I've been experimenting (from the CLI) with the encryption examples at https://www.php.net/manual/en/function.openssl-encrypt.php and would like to know how to handle a larger file, such as a SQLite database file of a few GB. I was getting a memory allocation error before following this example on that same PHP page.
I was slow to catch on; but finally got it to work on a 3 GB SQLite database. I think it was that base64 is the default if set options=0 and I was trying to use the newest example provided for the simple case along with the old example for a large file that uses options of OPENSSL_RAW_DATA.
My question is, Is this approach given in that eight-year-old post still the proper approach. Some of the examples give a before and after version 7.1.
Is it okay to use the first 16 bytes of an encrypted block as the next initialization vector?
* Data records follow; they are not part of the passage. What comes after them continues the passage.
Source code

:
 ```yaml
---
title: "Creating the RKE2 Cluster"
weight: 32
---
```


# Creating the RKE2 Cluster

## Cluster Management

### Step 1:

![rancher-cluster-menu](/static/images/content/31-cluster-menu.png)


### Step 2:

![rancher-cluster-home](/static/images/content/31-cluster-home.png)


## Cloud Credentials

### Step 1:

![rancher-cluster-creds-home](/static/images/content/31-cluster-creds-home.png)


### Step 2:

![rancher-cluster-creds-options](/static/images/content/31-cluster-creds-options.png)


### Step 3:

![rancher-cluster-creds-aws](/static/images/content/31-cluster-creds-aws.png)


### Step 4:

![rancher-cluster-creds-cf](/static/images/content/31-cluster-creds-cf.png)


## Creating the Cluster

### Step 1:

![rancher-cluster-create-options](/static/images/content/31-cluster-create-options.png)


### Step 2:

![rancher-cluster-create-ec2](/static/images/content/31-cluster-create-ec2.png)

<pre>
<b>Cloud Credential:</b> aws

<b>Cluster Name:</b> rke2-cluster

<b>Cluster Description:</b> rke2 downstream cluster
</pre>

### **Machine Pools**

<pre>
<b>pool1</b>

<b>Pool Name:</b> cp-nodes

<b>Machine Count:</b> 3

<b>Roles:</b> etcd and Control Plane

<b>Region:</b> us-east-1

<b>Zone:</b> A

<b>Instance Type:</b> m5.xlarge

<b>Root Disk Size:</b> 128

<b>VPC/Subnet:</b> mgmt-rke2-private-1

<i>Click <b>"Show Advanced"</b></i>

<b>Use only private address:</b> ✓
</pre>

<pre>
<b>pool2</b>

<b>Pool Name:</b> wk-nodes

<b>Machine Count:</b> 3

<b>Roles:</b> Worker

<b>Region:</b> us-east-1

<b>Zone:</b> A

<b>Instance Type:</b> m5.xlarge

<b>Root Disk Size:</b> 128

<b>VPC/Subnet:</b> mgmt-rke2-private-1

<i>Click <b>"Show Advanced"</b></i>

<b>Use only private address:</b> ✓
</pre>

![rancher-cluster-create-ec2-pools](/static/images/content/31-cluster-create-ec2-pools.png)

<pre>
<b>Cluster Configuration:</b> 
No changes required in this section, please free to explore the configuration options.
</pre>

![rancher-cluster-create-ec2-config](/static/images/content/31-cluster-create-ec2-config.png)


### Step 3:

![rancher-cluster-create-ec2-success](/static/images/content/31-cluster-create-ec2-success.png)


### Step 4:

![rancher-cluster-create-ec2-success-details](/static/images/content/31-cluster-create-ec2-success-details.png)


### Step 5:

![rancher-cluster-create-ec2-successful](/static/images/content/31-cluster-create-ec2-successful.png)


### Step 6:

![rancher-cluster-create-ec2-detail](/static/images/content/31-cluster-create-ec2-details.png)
Is the number of blocks per encryption/decryption important? Should one use the largest size that will fit in the maximum memory allocation or something else?
<?php
//$key should have been previously generated in a cryptographically safe way, like openssl_random_pseudo_bytes
$key = "abcd1234dcba4321";
$cipher = "aes-256-cbc";
$feBlocks = 10000;
$fpPlain = fopen("../Database/filename.db",'rb');
$fpEncrypt = fopen("encrypted.enc", 'wb');
if (in_array($cipher, openssl_get_cipher_methods()))
{
$ivlen = openssl_cipher_iv_length($cipher);
$iv = openssl_random_pseudo_bytes($ivlen);
// Put the initialzation vector to the beginning of the file
fwrite($fpEncrypt, $iv);
while (!feof($fpPlain)) {
$plaintext = fread($fpPlain, $ivlen * $feBlocks);
$ciphertext = openssl_encrypt($plaintext, $cipher, $key, $options=OPENSSL_RAW_DATA, $iv);
// Use the first 16 bytes of the ciphertext as the next initialization vector
$iv = substr($ciphertext, 0, $ivlen);
fwrite($fpEncrypt, $ciphertext);
}
fclose($fpPlain);
fclose($fpEncrypt);
}
$fpEncrypt = fopen("encrypted.enc", 'rb');
$fpPlain = fopen("decrypted.db",'wb');
$ivlen = openssl_cipher_iv_length($cipher);
// Get the initialzation vector from the beginning of the file
$iv = fread($fpEncrypt, $ivlen);
while (!feof($fpEncrypt)) {
// we have to read one block more for decrypting than for encrypting
$ciphertext = fread($fpEncrypt, $ivlen * ($feBlocks+1));
$plaintext = openssl_decrypt($ciphertext, $cipher, $key, $options=OPENSSL_RAW_DATA, $iv);
// Use the first 16 bytes of the ciphertext as the next initialization vector
$iv = substr($ciphertext, 0, $ivlen);
fwrite($fpPlain, $plaintext);
}
fclose($fpEncrypt);
fclose($fpPlain);
Some of the examples give a before and after version 7.1.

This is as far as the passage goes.